A couple of weeks ago I heard that it was the 10th anniversary of the publication of Twilight and that Meyers was releasing a gender swapped version for the occasion. I was… charmed. I like how Meyers argued that she wanted to show that Bella was not a damsel in distress but a person in distress. I read the series for the first time about seven years ago. At the time I was in a pretty unhealthy relationship and I was working on my masters degree and working every extra hour I could. Still, I flew through all four books in two weeks, often lifting my eyes only to glare at him for not being Edward.

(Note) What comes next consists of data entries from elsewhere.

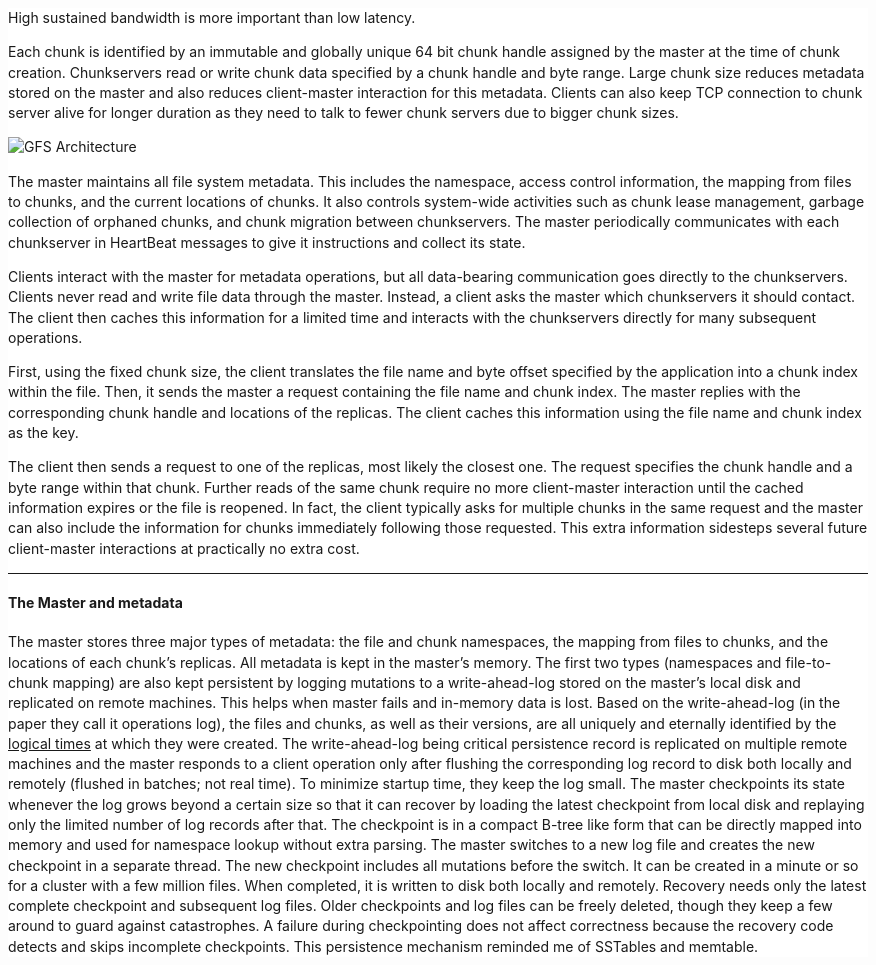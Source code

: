 High sustained bandwidth is more important than low latency.

Each chunk is identified by an immutable and globally unique 64 bit chunk handle assigned by the master at the time of chunk creation. Chunkservers read or write chunk data specified by a chunk handle and byte range. Large chunk size reduces metadata stored on the master and also reduces client-master interaction for this metadata. Clients can also keep TCP connection to chunk server alive for longer duration as they need to talk to fewer chunk servers due to bigger chunk sizes.


![GFS Architecture](/images/GFS_Architecture.png "GFS Architecture")

The master maintains all file system metadata. This includes the namespace, access control information, the mapping from files to chunks, and the current locations of chunks. It also controls system-wide activities such as chunk lease management, garbage collection of orphaned chunks, and chunk migration between chunkservers. The master periodically communicates with each chunkserver in HeartBeat messages to give it instructions and collect its state.

Clients interact with the master for metadata operations, but all data-bearing communication goes directly to the chunkservers. Clients never read and write file data through the master. Instead, a client asks the master which chunkservers it should contact. The client then caches this information for a limited time and interacts with the chunkservers directly for many subsequent operations.

First, using the fixed chunk size, the client translates the file name and byte offset specified by the application into a chunk index within the file. Then, it sends the master a request containing the file name and chunk index. The master replies with the corresponding chunk handle and locations of the replicas. The client caches this information using the file name and chunk index as the key.

The client then sends a request to one of the replicas, most likely the closest one. The request specifies the chunk handle and a byte range within that chunk. Further reads of the same chunk require no more client-master interaction until the cached information expires or the file is reopened. In fact, the client typically asks for multiple chunks in the same request and the master can also include the information for chunks immediately following those requested. This extra information sidesteps several future client-master interactions at practically no extra cost.

---
#### The Master and metadata
The master stores three major types of metadata: the file and chunk namespaces, the mapping from files to chunks, and the locations of each chunk’s replicas. All metadata is kept in the master’s memory. The first two types (namespaces and file-to-chunk mapping) are also kept persistent by logging mutations to a write-ahead-log stored on the master’s local disk and replicated on remote machines. This helps when master fails and in-memory data is lost. Based on the write-ahead-log (in the paper they call it operations log), the files and chunks, as well as their versions, are all uniquely and eternally identified by the [logical times](https://atul-atul.github.io/notes/time-in-distributed-systems/) at which they were created. The write-ahead-log being critical persistence record is replicated on multiple remote machines and the master responds to a client operation only after flushing the corresponding log record to disk both locally and remotely (flushed in batches; not real time). To minimize startup time, they keep the log small. The master checkpoints its state whenever the log grows beyond a certain size so that it can recover by loading the latest checkpoint from local disk and replaying only the limited number of log records after that. The checkpoint is in a compact B-tree like form that can be directly mapped into memory and used for namespace lookup without extra parsing. The master switches to a new log file and creates the new checkpoint in a separate thread. The new checkpoint includes all mutations before the switch. It can be created in a minute or so for a cluster with a few million files. When completed, it is written to disk both locally and remotely. Recovery needs only the latest complete checkpoint and subsequent log files. Older checkpoints and log files can be freely deleted, though they keep a few around to guard against catastrophes. A failure during checkpointing does not affect correctness because the recovery code detects and skips incomplete checkpoints. This persistence mechanism reminded me of SSTables and memtable.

As the years wore on, I left that relationship and I got a lot better sense of self and I started hanging around people who really valued me and my opinions, people who encouraged me and thought that I was smart. It was easy in the next couple of years to change my opinion of Twilight. With the arrival of a new boyfriend who loved to make fun of it, I found myself making fun of it. Just two years ago I checked it out, thinking I might reread it, but easily set it aside after a brush with Fifty Shades. No, I could not handle trash.
But this time was different. I could remember being completely absorbed by the series and I wanted that feeling again. I decided to go into it without the influence of other opinions and I tried to treat it like a first time read. Really, seven years is long enough to pretend that I’ve never read it. And I loved the experience. I really did. Part of it was that I could suddenly see myself as Bella. I would make the move to make my mother happy. I would try to take care of my father. I had super intense crushes.
The other reason I liked it so much this time? I have met the love of my life and I know what love is like. I know that the arguments Bella and Edward have are a lot like the arguments I have with Hubby, both of us bull headed and sure that we are right.
Not to mention, the giggle factor. Man, did I giggle. Maybe I am just more willing to let myself enjoy that girly part of me now. Plus, I am totally jealous of all the extra reading times vampires have and am down with sparkles.
Every year for a long time now, maybe even a decade, I have set the goal of reading 100 books in the year. I have accomplished this goal twice. The first time was the first full year that I lived in my house. I did not have television, only an old set and a DVD player. I lived alone most of the year, though Hubby and I spent a lot of time at each other’s places. The Tigers were in the World Series, affording me hours of reading time while Hubby watched. The environment was right. The second time I met the goal was last year and I can only say that it is most likely because I read a lot of graphic novels and Captain Underpants.
This year I upped my goal to 125 books. Why? Because I actually read 104 books last year and I decided to count my aubiobooks toward my total. Previously, I just listened to them as a bonus, not counting them as books read.
Then, this morning, I admitted to myself that I am not going to make it. It’s not that I don’t want to it’s that, well, I guess I don’t know how to explain it. If I pushed myself to reach my goal for the year, I would not enjoy the reading as much. I would not enjoy life as much. Pushing myself to reach my goal would mean never listening to my morning show or music while I’m in the car. It would mean not getting sucked into an episode of NCIS with Hubby, shouting our predictions at the screen. It would mean not going to trivia night at the local brewery. But, and this is super important, it would mean not getting sucked into a book and letting it wash over me bit by bit.
Today I logged onto Goodreads and I lowered my goal to 105 books. It’s true that I may not reach it. In fact, I probably wont. On the other hand, I already feel better about it. I know that the next couple of months are going to be loaded with great books, great friends, and great times.